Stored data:
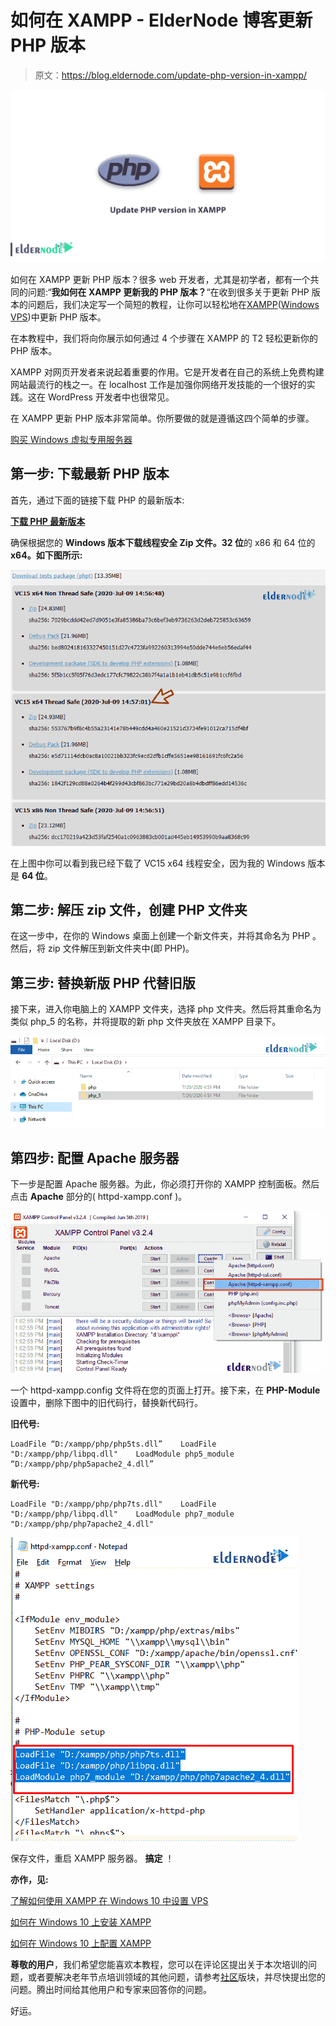 # 如何在 XAMPP - ElderNode 博客更新 PHP 版本

> 原文：<https://blog.eldernode.com/update-php-version-in-xampp/>

![How to update PHP version in XAMPP](img/7b91196f1a4db4ca41b7af36a93fcd02.png)

如何在 XAMPP 更新 PHP 版本？很多 web 开发者，尤其是初学者，都有一个共同的问题:“**我如何在 XAMPP 更新我的 PHP 版本？**“在收到很多关于更新 PHP 版本的问题后，我们决定写一个简短的教程，让你可以轻松地在[XAMPP](https://www.apachefriends.org/download.html)([Windows VPS](https://eldernode.com/windows-vps/))中更新 PHP 版本。

在本教程中，我们将向你展示如何通过 4 个步骤在 XAMPP 的 T2 轻松更新你的 PHP 版本。

XAMPP 对网页开发者来说起着重要的作用。它是开发者在自己的系统上免费构建网站最流行的栈之一。在 localhost 工作是加强你网络开发技能的一个很好的实践。这在 WordPress 开发者中也很常见。

在 XAMPP 更新 PHP 版本非常简单。你所要做的就是遵循这四个简单的步骤。

[购买 Windows 虚拟专用服务器](https://eldernode.com/windows-vps/)

## **第一步:** 下载最新 PHP 版本

首先，通过下面的链接下载 PHP 的最新版本:

[**下载 PHP 最新版本**](https://windows.php.net/download/)

确保根据您的 **Windows 版本下载线程安全 Zip 文件。32 位**的 x86 和 64 位的 **x64。如下图所示:**

![how to upgrade](img/daee80b95229b744cab05663092dca1f.png)

在上图中你可以看到我已经下载了 VC15 x64 线程安全，因为我的 Windows 版本是 **64 位**。

## **第二步:** 解压 zip 文件，创建 PHP 文件夹

在这一步中，在你的 Windows 桌面上创建一个新文件夹，并将其命名为 PHP 。然后，将 zip 文件解压到新文件夹中(即 PHP)。

## **第三步:** 替换新版 PHP 代替旧版

接下来，进入你电脑上的 XAMPP 文件夹，选择 php 文件夹。然后将其重命名为类似 php_5 的名称，并将提取的新 php 文件夹放在 XAMPP 目录下。

![how to upgrade php version in xampp-2-eldernode](img/5a7a300acf656612e3e8a876f5855c3e.png)

## **第四步:** 配置 Apache 服务器

下一步是配置 Apache 服务器。为此，你必须打开你的 XAMPP 控制面板。然后点击 **Apache** 部分的( httpd-xampp.conf )。

![how to upgrade php version in xampp-3-eldernode](img/ac381dbc1facf2349ebee9a0b2a8a8ab.png)

一个 httpd-xampp.config 文件将在您的页面上打开。接下来，在 **PHP-Module** 设置中，删除下图中的旧代码行，替换新代码行。

**旧代号:**

```
LoadFile “D:/xampp/php/php5ts.dll”    LoadFile "D:/xampp/php/libpq.dll"    LoadModule php5_module “D:/xampp/php/php5apache2_4.dll”
```

**新代号:**

```
LoadFile "D:/xampp/php/php7ts.dll"    LoadFile "D:/xampp/php/libpq.dll"    LoadModule php7_module "D:/xampp/php/php7apache2_4.dll" 
```

![how to upgrade php version in xampp-4-eldernode](img/e06d5241ed0a1ea73b2f2d969ad2ee52.png)

保存文件，重启 XAMPP 服务器。 **搞定** ！

**亦作，见:**

[了解如何使用 XAMPP 在 Windows 10 中设置 VPS](https://blog.eldernode.com/learn-how-to-setup-vps-in-windows-10-using-xampp/)

[如何在 Windows 10 上安装 XAMPP](https://blog.eldernode.com/install-xampp-on-windows-10/)

[如何在 Windows 10 上配置 XAMPP](https://blog.eldernode.com/configure-xampp-on-windows-10/)

**尊敬的用户**，我们希望您能喜欢本教程，您可以在评论区提出关于本次培训的问题，或者要解决老年节点培训领域的其他问题，请参考[社区](https://community.eldernode.com/)版块，并尽快提出您的问题。腾出时间给其他用户和专家来回答你的问题。

好运。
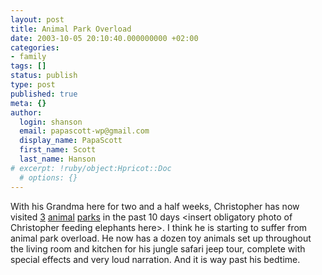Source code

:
 ```yaml
---
layout: post
title: Animal Park Overload
date: 2003-10-05 20:10:40.000000000 +02:00
categories:
- family
tags: []
status: publish
type: post
published: true
meta: {}
author:
  login: shanson
  email: papascott-wp@gmail.com
  display_name: PapaScott
  first_name: Scott
  last_name: Hanson
# excerpt: !ruby/object:Hpricot::Doc
  # options: {}
---
```

<p>With his Grandma here for two and a half weeks, Christopher has now visited <a title="Willkommen beim Wildpark Lüneburger Heide" href="http://www.wild-park.de/">3</a> <a title="Willkommen im Serengetipark!" href="http://www.serengeti-park.de/">animal</a> <a title="Tierpark Hagenbeck" href="http://www.hagenbeck.de/">parks</a> in the past 10 days &lt;insert obligatory photo of Christopher feeding elephants here&gt;. I think he is starting to suffer from animal park overload. He now has a dozen toy animals set up throughout the living room and kitchen for his jungle safari jeep tour, complete with special effects and very loud narration. And it is way past his bedtime.</p>
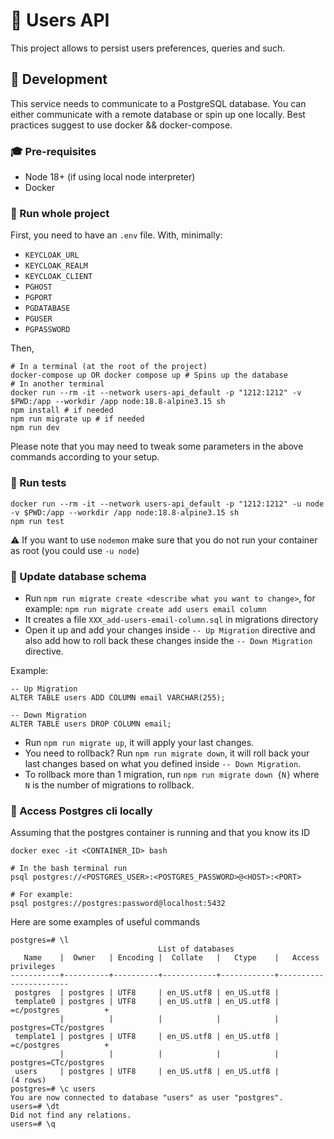 # :busts_in_silhouette: Users API
This project allows to persist users preferences, queries and such.

## :nut_and_bolt: Development
This service needs to communicate to a PostgreSQL database. You can either communicate with a remote database or spin up one locally.
Best practices suggest to use docker && docker-compose. 

### :mortar_board: Pre-requisites
- Node 18+ (if using local node interpreter)
- Docker

### :runner: Run whole project
First, you need to have an `.env` file. With, minimally:
- `KEYCLOAK_URL`
- `KEYCLOAK_REALM`
- `KEYCLOAK_CLIENT`
- `PGHOST`
- `PGPORT`
- `PGDATABASE`
- `PGUSER`
- `PGPASSWORD`

Then, 
```
# In a terminal (at the root of the project)
docker-compose up OR docker compose up # Spins up the database 
# In another terminal
docker run --rm -it --network users-api_default -p "1212:1212" -v $PWD:/app --workdir /app node:18.8-alpine3.15 sh
npm install # if needed
npm run migrate up # if needed
npm run dev
```
Please note that you may need to tweak some parameters in the above commands according to your setup.
### :hammer: Run tests
```
docker run --rm -it --network users-api_default -p "1212:1212" -u node -v $PWD:/app --workdir /app node:18.8-alpine3.15 sh
npm run test
```
:warning: If you want to use `nodemon` make sure that you do not run your container as root (you could use `-u node`)
### :wrench: Update database schema

- Run `npm run migrate create <describe what you want to change>`, for example: `npm run migrate create add users email column`
- It creates a file `XXX_add-users-email-column.sql` in migrations directory
- Open it up and add your changes inside `-- Up Migration` directive and also add how to roll back these changes inside the `-- Down Migration` directive.

Example: 
```
-- Up Migration
ALTER TABLE users ADD COLUMN email VARCHAR(255);

-- Down Migration
ALTER TABLE users DROP COLUMN email;
```

- Run `npm run migrate up`, it will apply your last changes.
- You need to rollback? Run `npm run migrate down`, it will roll back your last changes based on what you defined inside `-- Down Migration`.
- To rollback more than 1 migration, run `npm run migrate down {N}` where `N` is the number of migrations to rollback.

### :eyes: Access Postgres cli locally
Assuming that the postgres container is running and that you know its ID
```
docker exec -it <CONTAINER_ID> bash

# In the bash terminal run
psql postgres://<POSTGRES_USER>:<POSTGRES_PASSWORD>@<HOST>:<PORT>

# For example:
psql postgres://postgres:password@localhost:5432 
```
Here are some examples of useful commands
```
postgres=# \l
                                 List of databases
   Name    |  Owner   | Encoding |  Collate   |   Ctype    |   Access privileges   
-----------+----------+----------+------------+------------+-----------------------
 postgres  | postgres | UTF8     | en_US.utf8 | en_US.utf8 | 
 template0 | postgres | UTF8     | en_US.utf8 | en_US.utf8 | =c/postgres          +
           |          |          |            |            | postgres=CTc/postgres
 template1 | postgres | UTF8     | en_US.utf8 | en_US.utf8 | =c/postgres          +
           |          |          |            |            | postgres=CTc/postgres
 users     | postgres | UTF8     | en_US.utf8 | en_US.utf8 | 
(4 rows)
postgres=# \c users
You are now connected to database "users" as user "postgres".
users=# \dt
Did not find any relations.
users=# \q
```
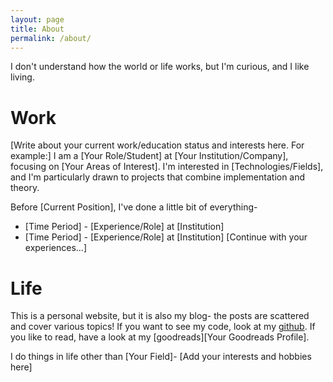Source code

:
```yaml
---
layout: page
title: About
permalink: /about/
---
```


I don't understand how the world or life works, but I'm curious, and I like living.

# Work

[Write about your current work/education status and interests here. For example:]
I am a [Your Role/Student] at [Your Institution/Company], focusing on [Your Areas of Interest]. I'm interested in [Technologies/Fields], and I'm particularly drawn to projects that combine implementation and theory.

Before [Current Position], I've done a little bit of everything-

* [Time Period] - [Experience/Role] at [Institution]
* [Time Period] - [Experience/Role] at [Institution]
[Continue with your experiences...]

# Life

This is a personal website, but it is also my blog- the posts are scattered and cover various topics! If you want to see my code, look at my [github](https://github.com/flash1729). If you like to read, have a look at my [goodreads][Your Goodreads Profile].

I do things in life other than [Your Field]- [Add your interests and hobbies here]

**Task requirements**: Which lines of the data contain the string "TABLE"? Copy each one.

**Written reply**:
ALTER TABLE users ADD COLUMN email VARCHAR(255);
ALTER TABLE users DROP COLUMN email;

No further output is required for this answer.